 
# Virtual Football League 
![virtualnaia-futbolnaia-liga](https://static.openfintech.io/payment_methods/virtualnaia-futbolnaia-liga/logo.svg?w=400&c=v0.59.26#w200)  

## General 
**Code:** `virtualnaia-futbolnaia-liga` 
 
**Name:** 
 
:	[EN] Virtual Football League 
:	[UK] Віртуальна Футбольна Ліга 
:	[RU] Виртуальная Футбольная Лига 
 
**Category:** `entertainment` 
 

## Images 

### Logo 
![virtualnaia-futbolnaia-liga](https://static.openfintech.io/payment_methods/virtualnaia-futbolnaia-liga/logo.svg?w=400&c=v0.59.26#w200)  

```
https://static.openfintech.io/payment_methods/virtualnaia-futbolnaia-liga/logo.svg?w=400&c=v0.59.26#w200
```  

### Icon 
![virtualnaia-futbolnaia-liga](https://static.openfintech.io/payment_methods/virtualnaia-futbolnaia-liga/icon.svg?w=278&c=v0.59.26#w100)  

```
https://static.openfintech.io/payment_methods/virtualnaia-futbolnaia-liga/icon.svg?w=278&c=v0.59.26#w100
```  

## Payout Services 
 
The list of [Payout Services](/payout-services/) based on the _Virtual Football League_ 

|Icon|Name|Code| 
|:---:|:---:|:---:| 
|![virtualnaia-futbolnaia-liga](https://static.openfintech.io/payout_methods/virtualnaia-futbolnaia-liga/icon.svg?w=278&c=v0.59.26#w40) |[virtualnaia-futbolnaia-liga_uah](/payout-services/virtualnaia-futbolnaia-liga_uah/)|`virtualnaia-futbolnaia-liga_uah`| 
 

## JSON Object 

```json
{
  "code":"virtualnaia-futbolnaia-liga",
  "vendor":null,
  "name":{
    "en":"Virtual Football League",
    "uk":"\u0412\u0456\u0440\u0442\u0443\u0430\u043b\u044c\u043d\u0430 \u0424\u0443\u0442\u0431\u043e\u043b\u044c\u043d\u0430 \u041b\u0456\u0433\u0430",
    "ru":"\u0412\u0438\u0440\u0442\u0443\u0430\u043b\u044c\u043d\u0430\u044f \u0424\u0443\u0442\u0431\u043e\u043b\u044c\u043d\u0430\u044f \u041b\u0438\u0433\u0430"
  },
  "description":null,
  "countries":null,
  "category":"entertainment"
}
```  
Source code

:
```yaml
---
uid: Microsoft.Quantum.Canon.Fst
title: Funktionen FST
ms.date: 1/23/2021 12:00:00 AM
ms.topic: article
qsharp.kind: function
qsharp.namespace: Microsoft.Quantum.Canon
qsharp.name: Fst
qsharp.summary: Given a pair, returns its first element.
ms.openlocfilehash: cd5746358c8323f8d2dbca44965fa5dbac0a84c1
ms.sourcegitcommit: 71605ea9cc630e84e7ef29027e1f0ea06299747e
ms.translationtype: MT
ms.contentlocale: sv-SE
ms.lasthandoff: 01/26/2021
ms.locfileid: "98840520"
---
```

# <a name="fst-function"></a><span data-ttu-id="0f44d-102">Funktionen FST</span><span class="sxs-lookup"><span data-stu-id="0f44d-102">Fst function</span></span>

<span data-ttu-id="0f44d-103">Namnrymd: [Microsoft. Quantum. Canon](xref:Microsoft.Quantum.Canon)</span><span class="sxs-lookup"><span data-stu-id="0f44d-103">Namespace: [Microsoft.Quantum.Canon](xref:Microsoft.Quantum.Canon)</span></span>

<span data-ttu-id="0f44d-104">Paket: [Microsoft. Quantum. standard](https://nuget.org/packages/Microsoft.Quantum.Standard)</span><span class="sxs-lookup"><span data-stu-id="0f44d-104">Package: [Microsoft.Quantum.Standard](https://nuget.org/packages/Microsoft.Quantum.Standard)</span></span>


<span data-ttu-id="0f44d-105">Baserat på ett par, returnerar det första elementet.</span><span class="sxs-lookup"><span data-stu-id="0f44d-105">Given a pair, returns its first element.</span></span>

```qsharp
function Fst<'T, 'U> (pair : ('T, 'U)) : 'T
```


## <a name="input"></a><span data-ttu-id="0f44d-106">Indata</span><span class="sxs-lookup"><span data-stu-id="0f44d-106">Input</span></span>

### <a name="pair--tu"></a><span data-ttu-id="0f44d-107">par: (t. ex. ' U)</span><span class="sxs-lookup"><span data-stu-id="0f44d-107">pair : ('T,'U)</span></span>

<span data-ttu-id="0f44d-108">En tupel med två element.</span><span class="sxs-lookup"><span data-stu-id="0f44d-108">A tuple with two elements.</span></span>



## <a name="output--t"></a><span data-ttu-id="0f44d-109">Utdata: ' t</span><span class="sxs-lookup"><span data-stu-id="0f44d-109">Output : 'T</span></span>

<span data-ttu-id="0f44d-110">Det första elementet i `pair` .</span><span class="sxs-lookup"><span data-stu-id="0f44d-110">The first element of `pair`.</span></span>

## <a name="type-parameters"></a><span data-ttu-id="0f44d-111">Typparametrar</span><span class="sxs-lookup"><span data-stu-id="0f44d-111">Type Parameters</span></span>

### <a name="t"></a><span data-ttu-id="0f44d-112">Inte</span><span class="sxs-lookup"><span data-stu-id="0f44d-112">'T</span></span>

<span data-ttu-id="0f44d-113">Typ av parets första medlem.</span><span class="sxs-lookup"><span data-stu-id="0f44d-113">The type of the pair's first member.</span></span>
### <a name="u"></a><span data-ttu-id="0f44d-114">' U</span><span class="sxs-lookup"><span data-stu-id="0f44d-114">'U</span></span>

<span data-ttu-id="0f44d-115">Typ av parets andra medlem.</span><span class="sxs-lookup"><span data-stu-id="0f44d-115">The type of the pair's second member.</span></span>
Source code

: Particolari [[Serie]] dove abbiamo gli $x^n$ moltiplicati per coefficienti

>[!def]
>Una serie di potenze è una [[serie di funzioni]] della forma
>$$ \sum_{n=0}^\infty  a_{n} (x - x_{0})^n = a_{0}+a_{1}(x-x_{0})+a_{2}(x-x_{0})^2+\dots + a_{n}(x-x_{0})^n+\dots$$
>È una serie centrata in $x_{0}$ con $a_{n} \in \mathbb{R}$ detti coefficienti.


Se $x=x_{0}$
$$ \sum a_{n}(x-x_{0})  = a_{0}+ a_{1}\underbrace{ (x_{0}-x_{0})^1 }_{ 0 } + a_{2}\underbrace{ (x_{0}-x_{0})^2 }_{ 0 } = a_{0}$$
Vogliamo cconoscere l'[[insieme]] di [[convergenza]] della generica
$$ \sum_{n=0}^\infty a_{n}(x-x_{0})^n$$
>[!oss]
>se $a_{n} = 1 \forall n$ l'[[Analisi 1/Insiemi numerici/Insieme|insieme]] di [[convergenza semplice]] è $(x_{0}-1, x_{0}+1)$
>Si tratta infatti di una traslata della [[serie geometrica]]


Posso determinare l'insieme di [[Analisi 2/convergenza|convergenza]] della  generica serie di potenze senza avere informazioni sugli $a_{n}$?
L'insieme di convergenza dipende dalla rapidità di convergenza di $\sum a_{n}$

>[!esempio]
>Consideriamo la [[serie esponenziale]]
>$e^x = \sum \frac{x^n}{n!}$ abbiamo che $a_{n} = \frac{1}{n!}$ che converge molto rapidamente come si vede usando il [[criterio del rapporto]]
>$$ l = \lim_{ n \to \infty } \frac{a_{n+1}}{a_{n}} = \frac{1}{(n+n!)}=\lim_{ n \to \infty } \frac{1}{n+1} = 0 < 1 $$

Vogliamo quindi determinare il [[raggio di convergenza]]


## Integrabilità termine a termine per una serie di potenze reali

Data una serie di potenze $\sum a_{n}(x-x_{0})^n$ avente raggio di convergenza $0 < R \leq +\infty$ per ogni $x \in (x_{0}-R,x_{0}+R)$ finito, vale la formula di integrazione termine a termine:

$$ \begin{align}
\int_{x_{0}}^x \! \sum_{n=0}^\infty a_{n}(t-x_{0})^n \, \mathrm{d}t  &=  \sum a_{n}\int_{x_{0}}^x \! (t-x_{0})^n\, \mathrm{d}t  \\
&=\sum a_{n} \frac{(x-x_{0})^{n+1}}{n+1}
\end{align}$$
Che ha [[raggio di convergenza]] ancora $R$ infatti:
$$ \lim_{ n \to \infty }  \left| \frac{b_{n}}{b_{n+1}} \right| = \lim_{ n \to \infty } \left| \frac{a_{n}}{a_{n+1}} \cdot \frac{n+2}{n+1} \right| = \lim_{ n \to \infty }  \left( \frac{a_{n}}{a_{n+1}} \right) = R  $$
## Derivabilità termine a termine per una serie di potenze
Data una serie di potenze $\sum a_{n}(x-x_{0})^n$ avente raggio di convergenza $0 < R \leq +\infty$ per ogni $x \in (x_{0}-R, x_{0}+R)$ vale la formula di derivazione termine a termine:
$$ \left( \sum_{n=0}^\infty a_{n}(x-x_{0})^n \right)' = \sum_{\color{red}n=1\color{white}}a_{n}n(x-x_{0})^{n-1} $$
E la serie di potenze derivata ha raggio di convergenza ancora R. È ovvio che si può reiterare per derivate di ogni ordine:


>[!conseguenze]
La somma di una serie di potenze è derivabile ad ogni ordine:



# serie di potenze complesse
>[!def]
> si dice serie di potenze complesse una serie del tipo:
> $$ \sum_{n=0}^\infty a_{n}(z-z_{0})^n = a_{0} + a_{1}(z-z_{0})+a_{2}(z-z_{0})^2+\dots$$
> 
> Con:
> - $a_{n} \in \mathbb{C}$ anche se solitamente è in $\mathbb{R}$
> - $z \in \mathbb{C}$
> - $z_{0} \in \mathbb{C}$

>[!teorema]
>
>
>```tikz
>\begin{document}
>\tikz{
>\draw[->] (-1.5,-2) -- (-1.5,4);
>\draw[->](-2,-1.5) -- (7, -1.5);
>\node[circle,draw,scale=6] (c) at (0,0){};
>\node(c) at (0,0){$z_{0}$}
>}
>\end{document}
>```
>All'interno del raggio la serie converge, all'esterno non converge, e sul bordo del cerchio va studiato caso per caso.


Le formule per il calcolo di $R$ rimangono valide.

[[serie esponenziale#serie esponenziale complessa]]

□ □ □

_TASK TO CARRY OUT_:
Go through the lines above and copy any that contain "Funktionen".

_ANSWER FOR THIS EXERCISE_:
title: Funktionen FST
# <a name="fst-function"></a><span data-ttu-id="0f44d-102">Funktionen FST</span><span class="sxs-lookup"><span data-stu-id="0f44d-102">Fst function</span></span>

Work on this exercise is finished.